For the Harper government, the Gateway must be open – by Shawn McCarthy and Steven Chase (Globe and Mail – January 10, 2012)

The Globe and Mail is Canada’s national newspaper with the second largest broadsheet circulation in the country. It has enormous influence on Canada’s political and business elite.

OTTAWA— The Harper government has launched an all-out campaign against opponents of the controversial Northern Gateway pipeline as it seeks to blunt a global campaign by environmentalists to halt booming oil sands development.

With regulatory hearings set to begin in Kitimat, B.C., Natural Resources Minister Joe Oliver singled out a Canadian charity, Tides Canada Inc., for channelling U.S. donor money to pipeline opponents, while the Prime Minister’s Office took aim at the Washington-based Natural Resources Defense Council.

In an interview Monday, Mr. Oliver deliver a blunt message – that the independent panel reviewing the Gateway pipeline should not allow foreign-backed opponents to hijack the hearings and kill the project through tactical delays.

“There are groups that are financing foreign intervention in the regulatory process,” Mr. Oliver said. He said the groups are following a clear tactic of attempting to drag out the hearings in the hope that the $6.6-billion project will collapse.

“These are projects of enormous national significance – in terms of job creation and creating revenues to fund social programs – and we think decisions about these Canadian projects should be made by Canadians,” Mr. Oliver said.

Prime Minister Stephen Harper warned last week of “foreign money” being used to overload the review process, which must provide time for 4,000 people who have indicated a desire to address the panel. A PMO spokesman said Monday that Mr. Harper was referring to groups like the well-connected NRDC, whose advisory committee includes such Hollywood notables as Robert Redford and Leonardo DiCaprio.

Environmental groups say the Harper government is engaging in diversionary tactics aimed at tarnishing the image of pipeline opponents and deflecting attention from the serious risks posed by the project.

The government will bring forward new rules to set strict timelines on future environmental hearings on major energy projects. But Mr. Oliver said Monday that those new rules will not affect the current Gateway review, which is being conduct by an independent three-person panel representing the National Energy Board and the Canadian Environmental Assessment Agency.
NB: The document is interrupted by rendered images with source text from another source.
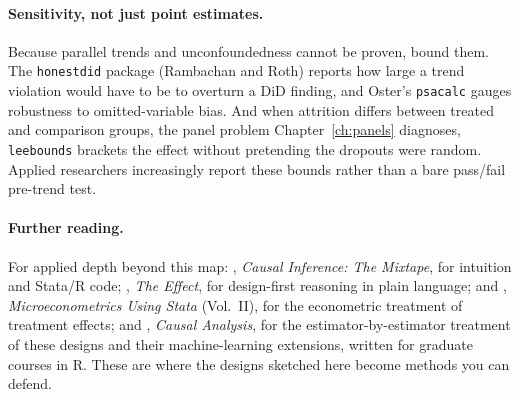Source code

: \documentclass[
    a4paper,
    fontsize=10pt,
    twoside=true,
    numbers=noenddot,
]{kaobook}
\begin{document}
\paragraph{Sensitivity, not just point estimates.} Because parallel trends and unconfoundedness cannot be proven, bound them. The \texttt{honestdid} package (Rambachan and Roth) reports how large a trend violation would have to be to overturn a DiD finding, and Oster's \texttt{psacalc} gauges robustness to omitted-variable bias. And when attrition differs between treated and comparison groups, the panel problem Chapter~\ref{ch:panels} diagnoses, \texttt{leebounds} \parencite{lee2009bounds,tauchmann2014leebounds} brackets the effect without pretending the dropouts were random. Applied researchers increasingly report these bounds rather than a bare pass/fail pre-trend test.

\paragraph{Further reading.} For applied depth beyond this map: \textcite{cunningham2021mixtape}, \emph{Causal Inference: The Mixtape}, for intuition and Stata/R code; \textcite{huntingtonklein2022effect}, \emph{The Effect}, for design-first reasoning in plain language; and \textcite{cameron2022microeconometrics}, \emph{Microeconometrics Using Stata} (Vol.~II), for the econometric treatment of treatment effects; and \textcite{huber2023causal}, \emph{Causal Analysis}, for the estimator-by-estimator treatment of these designs and their machine-learning extensions, written for graduate courses in R. These are where the designs sketched here become methods you can defend.

\end{document}
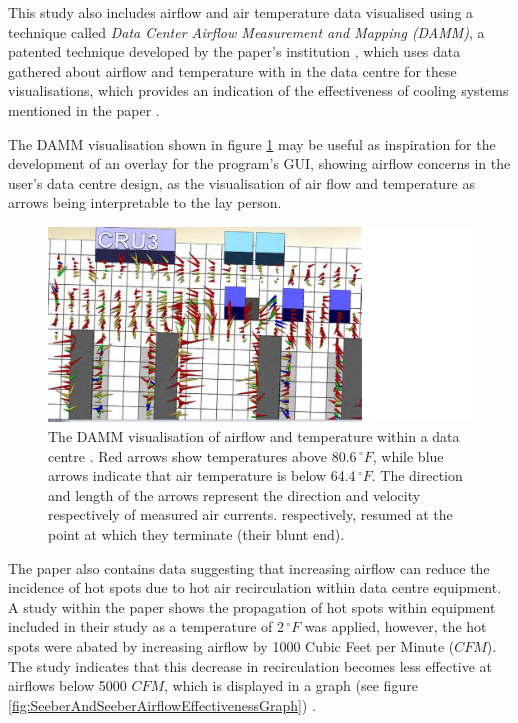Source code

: This study also includes airflow and air temperature data visualised using a technique called \emph{Data Center Airflow Measurement and Mapping (DAMM)}, a patented technique developed by the paper's institution \cite{SeeberAndSeeberImprovingDataCenterEnergyEfficiencyThroughEnvironmentalOptimization}, which uses data gathered about airflow and temperature with in the \gls{data centre} for these visualisations, which provides an indication of the effectiveness of cooling systems mentioned in the paper \cite[Optimizing Air Temperature Set Points and Air Flows Can Shrink PUE Numbers]{SeeberAndSeeberImprovingDataCenterEnergyEfficiencyThroughEnvironmentalOptimization}.

The DAMM visualisation shown in figure \ref{fig:SeeberAndSeeberDAMM} may be useful as inspiration for the development of an overlay for the program's GUI, showing airflow concerns in the user's \gls{data centre} design, as the visualisation of air flow and temperature as arrows being interpretable to the lay person.


\begin{figure}[H]
\centering
\includegraphics[width=5in]{Resources//SeeberAndSeeberDAMMImage.png}
\caption{
The DAMM visualisation of airflow and temperature within a data centre \cite[Optimizing Air Temperature Set Points and Air Flows Can Shrink PUE Numbers]{SeeberAndSeeberImprovingDataCenterEnergyEfficiencyThroughEnvironmentalOptimization}. Red arrows show temperatures above 80.6$\,^{\circ}F$, while blue arrows indicate that air temperature is below 64.4$\,^{\circ}F$. The direction and length of the arrows represent the direction and velocity respectively of measured air currents. respectively, resumed at the point at which they terminate (their blunt end).}
\label{fig:SeeberAndSeeberDAMM}
\end{figure}

The paper also contains data suggesting that increasing airflow can reduce the incidence of hot spots due to hot air \gls{recirculation} within data centre equipment. A study within the paper shows the propagation of hot spots within equipment included in their study as a temperature of 2$\,^{\circ}F$ was applied, however, the hot spots were abated by increasing airflow by 1000 Cubic Feet per Minute ($CFM$).
The study indicates that this decrease in recirculation becomes less effective at airflows below 5000 $CFM$, which is displayed in a graph (see figure \ref{fig:SeeberAndSeeberAirflowEffectivenessGraph}) \cite[The Numbers: How Much Can You Really Save Through Environmental Optimization?]{SeeberAndSeeberImprovingDataCenterEnergyEfficiencyThroughEnvironmentalOptimization}.

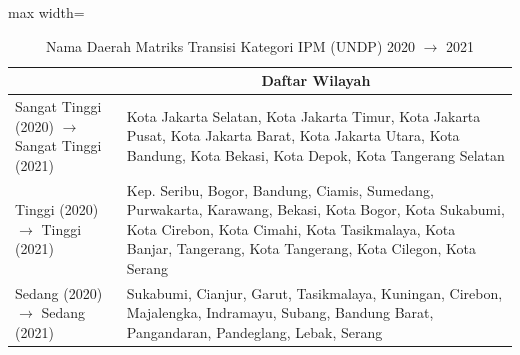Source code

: \begin{table}[H]
\centering
\caption{Nama Daerah Matriks Transisi Kategori IPM (UNDP) 2020 \(\rightarrow\) 2021} \label{tab:app2ipmname2020x2021}
\begin{adjustbox}{max width=\textwidth}
\begin{tabular}{|>{\centering\arraybackslash}p{4cm}|p{10cm}|}
\hline
\multicolumn{1}{|c|}{\textbf{Kategori}} & \multicolumn{1}{c|}{\textbf{Daftar Wilayah}} \\
\hline
Sangat Tinggi (2020) \(\rightarrow\) Sangat Tinggi (2021) & Kota Jakarta Selatan, Kota Jakarta Timur, Kota Jakarta Pusat, Kota Jakarta Barat, Kota Jakarta Utara, Kota Bandung, Kota Bekasi, Kota Depok, Kota Tangerang Selatan \\
\hline
Tinggi (2020) \(\rightarrow\) Tinggi (2021) & Kep. Seribu, Bogor, Bandung, Ciamis, Sumedang, Purwakarta, Karawang, Bekasi, Kota Bogor, Kota Sukabumi, Kota Cirebon, Kota Cimahi, Kota Tasikmalaya, Kota Banjar, Tangerang, Kota Tangerang, Kota Cilegon, Kota Serang \\
\hline
Sedang (2020) \(\rightarrow\) Sedang (2021) & Sukabumi, Cianjur, Garut, Tasikmalaya, Kuningan, Cirebon, Majalengka, Indramayu, Subang, Bandung Barat, Pangandaran, Pandeglang, Lebak, Serang \\
\hline
\end{tabular}
\end{adjustbox}
\end{table}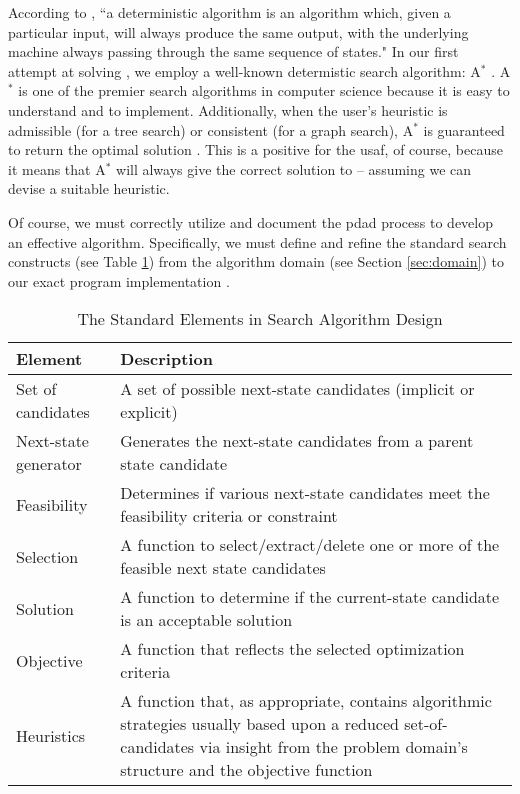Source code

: \documentclass[../main.tex]{subfiles}
\begin{document}
According to \cite{wikipedia:determinism}, ``a deterministic algorithm is an algorithm which, given a particular input, will always produce the same output, with the underlying machine always passing through the same sequence of states." In our first attempt at solving \prob, we employ a well-known determistic search algorithm: A$^*$ \cite{Hart1968}. A$^*$ is one of the premier search algorithms in computer science because it is easy to understand and to implement. Additionally, when the user's heuristic is admissible (for a tree search) or consistent (for a graph search), A$^*$ is guaranteed to return the optimal solution \cite{handout:heuristics, Russell2009, Pearl1984}. This is a positive for the \ac{usaf}, of course, because it means that A$^*$ will always give the correct solution to \probs -- assuming we can devise a suitable heuristic.

Of course, we must correctly utilize and document the \ac{pdad} process to develop an effective algorithm. Specifically, we must define and refine the standard search constructs (see Table \ref{tab:search-constructs}) from the algorithm domain (see Section \ref{sec:domain}) to our exact program implementation \cite{handout:lecture2}.

\begin{table}
\caption{The Standard Elements in Search Algorithm Design}
\centering
\label{tab:search-constructs}
\begin{tabularx}{\columnwidth}{|l|X|}
\hline
\textbf{Element}     & \textbf{Description} \\
\hline
Set of candidates    & A set of possible next-state candidates (implicit or explicit) \\
Next-state generator & Generates the next-state candidates from a parent state candidate \\
Feasibility          & Determines if various next-state candidates meet the feasibility criteria or constraint \\
Selection            & A function to select/extract/delete one or more of the feasible next state candidates \\
Solution             & A function to determine if the current-state candidate is an acceptable solution \\
Objective            & A function that reflects the selected optimization criteria \\
Heuristics           & A function that, as appropriate, contains algorithmic strategies usually based upon a reduced set-of-candidates via insight from the problem domain's structure and the objective function \\
\hline
\end{tabularx}
\end{table}
\end{document}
The panel has already pushed back the deadline for concluding its work by a year, citing the huge number of people who want to appear before it.

While Mr. Oliver insists Ottawa won’t intervene, the panel will clearly take into account the government’s support for the pipeline as being in the national interest and its insistence that the review should not be derailed by delaying tactics, said Brenda Kenny, president of the Canadian Energy Pipelines Association.